Dataset items:
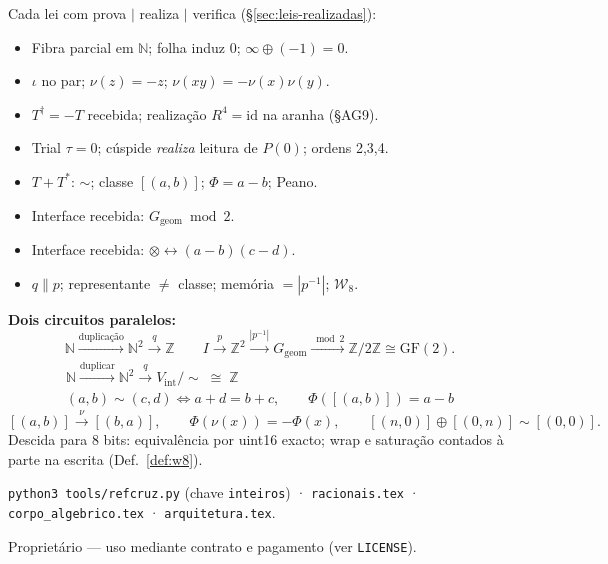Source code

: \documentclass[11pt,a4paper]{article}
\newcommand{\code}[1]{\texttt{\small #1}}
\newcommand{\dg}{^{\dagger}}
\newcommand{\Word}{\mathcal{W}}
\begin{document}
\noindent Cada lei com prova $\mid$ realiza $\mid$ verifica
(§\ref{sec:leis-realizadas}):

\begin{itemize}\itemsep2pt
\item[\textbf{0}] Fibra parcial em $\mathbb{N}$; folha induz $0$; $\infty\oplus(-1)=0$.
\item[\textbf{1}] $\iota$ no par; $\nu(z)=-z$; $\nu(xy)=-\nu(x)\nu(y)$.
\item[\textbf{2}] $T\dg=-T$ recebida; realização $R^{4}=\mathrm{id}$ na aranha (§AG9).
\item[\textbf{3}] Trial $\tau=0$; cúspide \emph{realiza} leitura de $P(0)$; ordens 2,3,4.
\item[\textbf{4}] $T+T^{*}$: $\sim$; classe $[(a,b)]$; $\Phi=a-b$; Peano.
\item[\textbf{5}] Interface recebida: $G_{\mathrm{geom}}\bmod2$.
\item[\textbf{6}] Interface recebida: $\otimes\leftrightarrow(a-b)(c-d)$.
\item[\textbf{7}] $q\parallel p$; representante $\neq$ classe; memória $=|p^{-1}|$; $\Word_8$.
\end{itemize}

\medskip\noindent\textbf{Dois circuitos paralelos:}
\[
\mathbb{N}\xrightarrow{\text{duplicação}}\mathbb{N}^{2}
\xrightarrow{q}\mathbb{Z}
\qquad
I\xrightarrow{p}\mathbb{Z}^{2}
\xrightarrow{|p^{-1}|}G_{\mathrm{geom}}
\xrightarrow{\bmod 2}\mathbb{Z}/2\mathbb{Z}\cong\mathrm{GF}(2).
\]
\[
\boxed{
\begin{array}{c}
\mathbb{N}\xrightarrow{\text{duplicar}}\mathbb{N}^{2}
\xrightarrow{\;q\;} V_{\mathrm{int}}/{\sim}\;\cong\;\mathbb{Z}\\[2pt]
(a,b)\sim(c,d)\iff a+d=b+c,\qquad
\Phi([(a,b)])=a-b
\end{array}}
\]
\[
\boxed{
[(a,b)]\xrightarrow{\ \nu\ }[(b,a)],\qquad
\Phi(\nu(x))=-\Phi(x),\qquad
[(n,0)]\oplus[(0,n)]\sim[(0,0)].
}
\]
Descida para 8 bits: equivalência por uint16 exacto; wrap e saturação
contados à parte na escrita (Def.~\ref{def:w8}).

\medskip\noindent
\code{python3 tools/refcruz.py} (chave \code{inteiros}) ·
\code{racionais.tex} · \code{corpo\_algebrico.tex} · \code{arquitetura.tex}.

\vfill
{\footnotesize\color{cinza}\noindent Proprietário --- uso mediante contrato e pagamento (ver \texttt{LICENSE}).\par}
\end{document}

WHAT IS REQUIRED: This exercise calls for a verbatim output of the entries, pictures omitted.

WRITTEN SOLUTION:
Source code

: \documentclass[11pt,a4paper]{article}
\newcommand{\code}[1]{\texttt{\small #1}}
\newcommand{\dg}{^{\dagger}}
\newcommand{\Word}{\mathcal{W}}
\begin{document}
\noindent Cada lei com prova $\mid$ realiza $\mid$ verifica
(§\ref{sec:leis-realizadas}):

\begin{itemize}\itemsep2pt
\item[\textbf{0}] Fibra parcial em $\mathbb{N}$; folha induz $0$; $\infty\oplus(-1)=0$.
\item[\textbf{1}] $\iota$ no par; $\nu(z)=-z$; $\nu(xy)=-\nu(x)\nu(y)$.
\item[\textbf{2}] $T\dg=-T$ recebida; realização $R^{4}=\mathrm{id}$ na aranha (§AG9).
\item[\textbf{3}] Trial $\tau=0$; cúspide \emph{realiza} leitura de $P(0)$; ordens 2,3,4.
\item[\textbf{4}] $T+T^{*}$: $\sim$; classe $[(a,b)]$; $\Phi=a-b$; Peano.
\item[\textbf{5}] Interface recebida: $G_{\mathrm{geom}}\bmod2$.
\item[\textbf{6}] Interface recebida: $\otimes\leftrightarrow(a-b)(c-d)$.
\item[\textbf{7}] $q\parallel p$; representante $\neq$ classe; memória $=|p^{-1}|$; $\Word_8$.
\end{itemize}

\medskip\noindent\textbf{Dois circuitos paralelos:}
\[
\mathbb{N}\xrightarrow{\text{duplicação}}\mathbb{N}^{2}
\xrightarrow{q}\mathbb{Z}
\qquad
I\xrightarrow{p}\mathbb{Z}^{2}
\xrightarrow{|p^{-1}|}G_{\mathrm{geom}}
\xrightarrow{\bmod 2}\mathbb{Z}/2\mathbb{Z}\cong\mathrm{GF}(2).
\]
\[
\boxed{
\begin{array}{c}
\mathbb{N}\xrightarrow{\text{duplicar}}\mathbb{N}^{2}
\xrightarrow{\;q\;} V_{\mathrm{int}}/{\sim}\;\cong\;\mathbb{Z}\\[2pt]
(a,b)\sim(c,d)\iff a+d=b+c,\qquad
\Phi([(a,b)])=a-b
\end{array}}
\]
\[
\boxed{
[(a,b)]\xrightarrow{\ \nu\ }[(b,a)],\qquad
\Phi(\nu(x))=-\Phi(x),\qquad
[(n,0)]\oplus[(0,n)]\sim[(0,0)].
}
\]
Descida para 8 bits: equivalência por uint16 exacto; wrap e saturação
contados à parte na escrita (Def.~\ref{def:w8}).

\medskip\noindent
\code{python3 tools/refcruz.py} (chave \code{inteiros}) ·
\code{racionais.tex} · \code{corpo\_algebrico.tex} · \code{arquitetura.tex}.

\vfill
{\footnotesize\color{cinza}\noindent Proprietário --- uso mediante contrato e pagamento (ver \texttt{LICENSE}).\par}
\end{document}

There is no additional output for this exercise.